= INPUT MATERIAL =

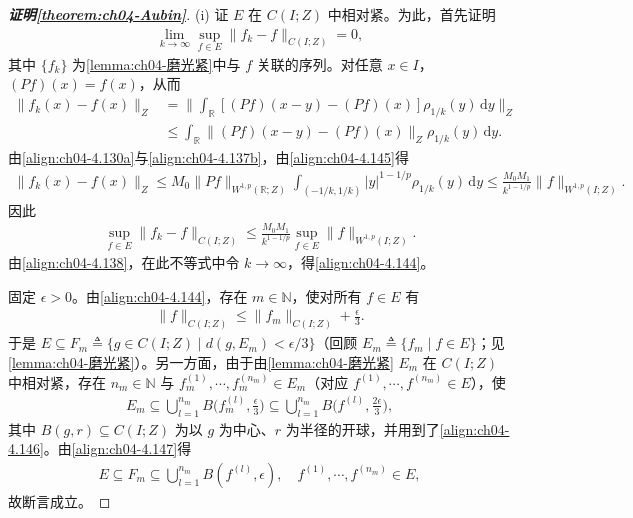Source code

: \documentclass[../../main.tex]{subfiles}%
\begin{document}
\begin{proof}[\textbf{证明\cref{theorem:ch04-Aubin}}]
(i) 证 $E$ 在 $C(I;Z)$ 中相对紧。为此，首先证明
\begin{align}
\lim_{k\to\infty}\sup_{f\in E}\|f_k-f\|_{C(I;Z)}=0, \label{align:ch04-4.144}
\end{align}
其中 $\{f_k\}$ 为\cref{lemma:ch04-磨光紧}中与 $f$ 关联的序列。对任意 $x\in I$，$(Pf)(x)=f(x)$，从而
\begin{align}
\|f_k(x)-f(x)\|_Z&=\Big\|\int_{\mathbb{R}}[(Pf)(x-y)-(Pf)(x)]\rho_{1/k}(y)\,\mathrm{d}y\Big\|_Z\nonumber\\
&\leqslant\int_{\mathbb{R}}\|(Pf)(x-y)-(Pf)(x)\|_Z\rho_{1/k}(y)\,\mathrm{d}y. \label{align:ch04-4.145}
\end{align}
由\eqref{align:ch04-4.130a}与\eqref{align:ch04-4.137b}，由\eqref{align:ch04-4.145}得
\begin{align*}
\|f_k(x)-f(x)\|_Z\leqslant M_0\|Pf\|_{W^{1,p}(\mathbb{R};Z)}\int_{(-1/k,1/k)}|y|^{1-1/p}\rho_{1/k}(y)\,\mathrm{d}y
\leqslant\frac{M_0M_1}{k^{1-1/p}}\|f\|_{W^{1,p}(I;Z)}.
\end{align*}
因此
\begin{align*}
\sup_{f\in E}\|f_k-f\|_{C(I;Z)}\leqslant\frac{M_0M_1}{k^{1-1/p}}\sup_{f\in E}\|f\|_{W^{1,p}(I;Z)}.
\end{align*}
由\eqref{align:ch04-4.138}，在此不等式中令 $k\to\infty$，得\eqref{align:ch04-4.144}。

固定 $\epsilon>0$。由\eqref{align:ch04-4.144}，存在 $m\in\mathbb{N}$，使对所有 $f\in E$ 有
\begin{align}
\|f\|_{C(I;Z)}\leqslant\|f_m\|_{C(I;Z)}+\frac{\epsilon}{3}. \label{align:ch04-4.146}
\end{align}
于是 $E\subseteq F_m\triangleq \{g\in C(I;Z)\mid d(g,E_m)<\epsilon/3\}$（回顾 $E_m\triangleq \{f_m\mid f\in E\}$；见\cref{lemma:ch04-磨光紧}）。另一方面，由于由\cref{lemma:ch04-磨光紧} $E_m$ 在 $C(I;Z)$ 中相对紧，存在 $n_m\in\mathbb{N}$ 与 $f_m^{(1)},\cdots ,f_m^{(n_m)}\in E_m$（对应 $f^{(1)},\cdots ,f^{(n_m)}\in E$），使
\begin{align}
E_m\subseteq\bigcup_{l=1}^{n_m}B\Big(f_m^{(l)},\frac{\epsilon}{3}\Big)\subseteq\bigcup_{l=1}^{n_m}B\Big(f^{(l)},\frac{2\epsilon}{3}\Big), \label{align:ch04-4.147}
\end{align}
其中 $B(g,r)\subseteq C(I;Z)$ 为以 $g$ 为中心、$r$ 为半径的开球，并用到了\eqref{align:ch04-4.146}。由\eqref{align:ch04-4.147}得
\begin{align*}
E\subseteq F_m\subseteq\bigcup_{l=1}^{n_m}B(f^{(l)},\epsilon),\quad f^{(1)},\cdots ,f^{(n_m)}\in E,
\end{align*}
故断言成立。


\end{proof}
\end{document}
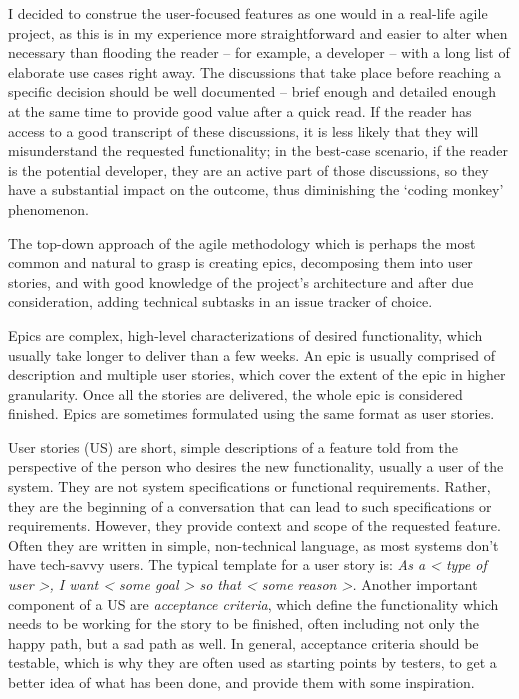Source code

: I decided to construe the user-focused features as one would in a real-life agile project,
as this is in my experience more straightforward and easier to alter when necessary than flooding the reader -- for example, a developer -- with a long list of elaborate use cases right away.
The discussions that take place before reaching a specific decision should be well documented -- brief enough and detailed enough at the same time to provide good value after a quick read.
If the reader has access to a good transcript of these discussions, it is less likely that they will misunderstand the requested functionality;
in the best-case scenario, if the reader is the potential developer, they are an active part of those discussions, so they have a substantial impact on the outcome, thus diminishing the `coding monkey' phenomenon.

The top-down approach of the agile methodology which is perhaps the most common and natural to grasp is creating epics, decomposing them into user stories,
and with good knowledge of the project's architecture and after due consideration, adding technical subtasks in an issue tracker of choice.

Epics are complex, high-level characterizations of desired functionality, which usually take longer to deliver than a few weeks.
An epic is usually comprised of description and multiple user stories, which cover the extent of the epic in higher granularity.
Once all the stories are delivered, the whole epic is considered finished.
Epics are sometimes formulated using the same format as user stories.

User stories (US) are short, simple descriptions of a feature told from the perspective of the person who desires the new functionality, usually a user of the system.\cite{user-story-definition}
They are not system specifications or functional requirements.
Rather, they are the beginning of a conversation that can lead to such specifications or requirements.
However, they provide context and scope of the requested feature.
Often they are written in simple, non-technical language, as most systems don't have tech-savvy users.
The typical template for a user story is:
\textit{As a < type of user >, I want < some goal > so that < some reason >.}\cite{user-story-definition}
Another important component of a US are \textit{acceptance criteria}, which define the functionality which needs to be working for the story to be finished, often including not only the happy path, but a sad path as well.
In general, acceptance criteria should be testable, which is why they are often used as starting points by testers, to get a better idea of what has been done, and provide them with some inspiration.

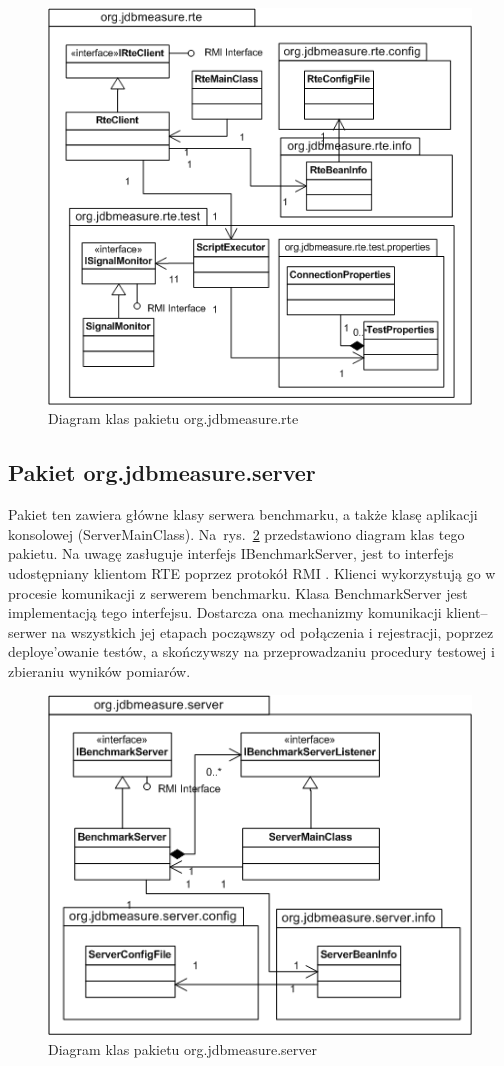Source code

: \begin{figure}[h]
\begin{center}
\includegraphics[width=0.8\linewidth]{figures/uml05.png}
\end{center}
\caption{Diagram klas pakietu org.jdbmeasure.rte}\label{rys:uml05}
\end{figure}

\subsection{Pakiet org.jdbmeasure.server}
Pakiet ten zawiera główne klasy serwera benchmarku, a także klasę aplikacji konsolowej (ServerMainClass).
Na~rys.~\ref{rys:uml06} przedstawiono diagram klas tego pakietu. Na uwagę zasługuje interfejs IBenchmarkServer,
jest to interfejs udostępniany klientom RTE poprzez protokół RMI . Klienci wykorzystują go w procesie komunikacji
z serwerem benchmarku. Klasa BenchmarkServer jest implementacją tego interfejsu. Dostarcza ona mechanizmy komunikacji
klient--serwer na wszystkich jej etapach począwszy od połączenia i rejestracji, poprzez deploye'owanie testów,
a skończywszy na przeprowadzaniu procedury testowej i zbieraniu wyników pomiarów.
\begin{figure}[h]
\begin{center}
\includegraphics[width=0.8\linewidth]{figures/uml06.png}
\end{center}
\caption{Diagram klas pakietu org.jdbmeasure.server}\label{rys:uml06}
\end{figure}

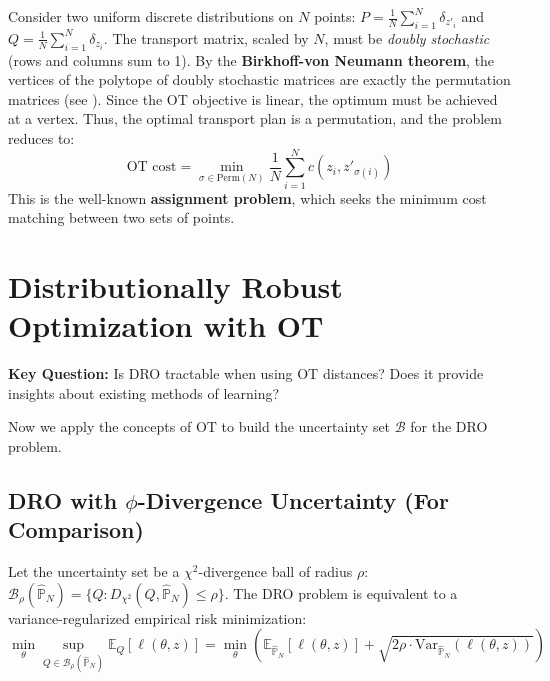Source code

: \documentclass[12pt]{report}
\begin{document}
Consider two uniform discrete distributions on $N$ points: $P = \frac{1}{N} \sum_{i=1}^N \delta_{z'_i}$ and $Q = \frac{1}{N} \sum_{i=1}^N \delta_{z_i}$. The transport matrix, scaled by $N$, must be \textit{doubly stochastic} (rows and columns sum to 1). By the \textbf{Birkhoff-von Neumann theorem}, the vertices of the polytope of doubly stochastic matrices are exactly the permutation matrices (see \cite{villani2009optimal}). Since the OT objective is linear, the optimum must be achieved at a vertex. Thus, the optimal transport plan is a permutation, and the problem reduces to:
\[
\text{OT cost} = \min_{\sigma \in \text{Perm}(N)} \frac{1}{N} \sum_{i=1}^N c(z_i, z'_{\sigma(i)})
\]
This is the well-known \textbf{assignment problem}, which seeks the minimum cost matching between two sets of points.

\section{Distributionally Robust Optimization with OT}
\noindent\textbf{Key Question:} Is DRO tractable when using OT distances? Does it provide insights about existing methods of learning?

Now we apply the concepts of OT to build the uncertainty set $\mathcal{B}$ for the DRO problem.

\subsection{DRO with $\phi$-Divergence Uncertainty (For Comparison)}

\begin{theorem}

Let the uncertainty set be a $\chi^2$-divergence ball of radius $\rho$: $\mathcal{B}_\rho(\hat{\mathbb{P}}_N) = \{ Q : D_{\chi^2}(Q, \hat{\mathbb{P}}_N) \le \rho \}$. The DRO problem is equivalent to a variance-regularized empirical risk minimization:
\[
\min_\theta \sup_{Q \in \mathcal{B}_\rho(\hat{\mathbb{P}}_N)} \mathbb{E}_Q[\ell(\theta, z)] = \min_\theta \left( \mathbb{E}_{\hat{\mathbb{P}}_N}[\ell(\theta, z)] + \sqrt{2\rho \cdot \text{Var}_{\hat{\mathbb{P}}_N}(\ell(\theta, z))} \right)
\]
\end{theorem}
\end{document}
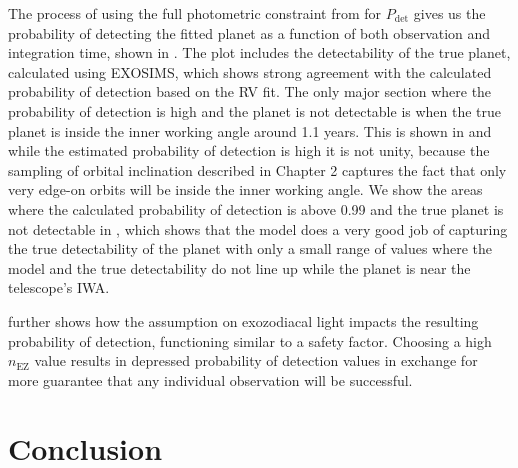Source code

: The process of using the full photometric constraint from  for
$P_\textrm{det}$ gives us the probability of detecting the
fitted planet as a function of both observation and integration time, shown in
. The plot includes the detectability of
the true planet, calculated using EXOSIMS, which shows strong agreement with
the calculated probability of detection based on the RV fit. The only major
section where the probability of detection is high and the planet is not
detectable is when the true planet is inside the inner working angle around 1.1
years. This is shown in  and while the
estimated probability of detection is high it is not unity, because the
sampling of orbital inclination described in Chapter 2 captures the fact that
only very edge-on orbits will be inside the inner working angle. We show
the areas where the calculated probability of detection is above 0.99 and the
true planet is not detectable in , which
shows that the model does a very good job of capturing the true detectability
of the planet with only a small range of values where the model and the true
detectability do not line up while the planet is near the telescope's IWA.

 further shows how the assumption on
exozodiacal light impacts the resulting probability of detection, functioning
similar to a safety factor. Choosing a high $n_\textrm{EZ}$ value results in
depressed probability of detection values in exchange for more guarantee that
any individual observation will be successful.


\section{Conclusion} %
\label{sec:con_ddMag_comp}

= YOUR TASK =
From the records above, copy only the lines starting with the line that holds "If the reader has" and going on through the line that holds "An epic is usually", exactly as written.

= FINISHED EXERCISE =
If the reader has access to a good transcript of these discussions, it is less likely that they will misunderstand the requested functionality;
in the best-case scenario, if the reader is the potential developer, they are an active part of those discussions, so they have a substantial impact on the outcome, thus diminishing the `coding monkey' phenomenon.

The top-down approach of the agile methodology which is perhaps the most common and natural to grasp is creating epics, decomposing them into user stories,
and with good knowledge of the project's architecture and after due consideration, adding technical subtasks in an issue tracker of choice.

Epics are complex, high-level characterizations of desired functionality, which usually take longer to deliver than a few weeks.
An epic is usually comprised of description and multiple user stories, which cover the extent of the epic in higher granularity.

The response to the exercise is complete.